**Data section:**
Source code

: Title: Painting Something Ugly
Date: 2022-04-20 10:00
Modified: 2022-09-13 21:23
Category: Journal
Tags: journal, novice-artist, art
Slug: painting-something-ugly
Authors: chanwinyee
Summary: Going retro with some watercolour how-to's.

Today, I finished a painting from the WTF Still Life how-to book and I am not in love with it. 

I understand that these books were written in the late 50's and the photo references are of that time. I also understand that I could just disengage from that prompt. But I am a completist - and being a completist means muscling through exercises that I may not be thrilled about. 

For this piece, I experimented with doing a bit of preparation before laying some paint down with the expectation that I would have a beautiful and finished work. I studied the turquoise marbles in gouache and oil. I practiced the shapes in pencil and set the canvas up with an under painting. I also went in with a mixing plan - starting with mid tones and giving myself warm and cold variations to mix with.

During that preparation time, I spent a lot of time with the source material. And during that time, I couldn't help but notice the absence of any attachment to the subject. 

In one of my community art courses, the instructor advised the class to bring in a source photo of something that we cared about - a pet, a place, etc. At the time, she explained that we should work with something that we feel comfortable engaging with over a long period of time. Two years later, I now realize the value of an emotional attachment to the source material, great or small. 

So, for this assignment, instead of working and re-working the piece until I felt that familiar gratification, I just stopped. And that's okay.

**About this exercise:**
Look through the entries above, find each line containing "photo", and copy it.

**Solution to this task:**
I understand that these books were written in the late 50's and the photo references are of that time. I also understand that I could just disengage from that prompt. But I am a completist - and being a completist means muscling through exercises that I may not be thrilled about. 
In one of my community art courses, the instructor advised the class to bring in a source photo of something that we cared about - a pet, a place, etc. At the time, she explained that we should work with something that we feel comfortable engaging with over a long period of time. Two years later, I now realize the value of an emotional attachment to the source material, great or small. 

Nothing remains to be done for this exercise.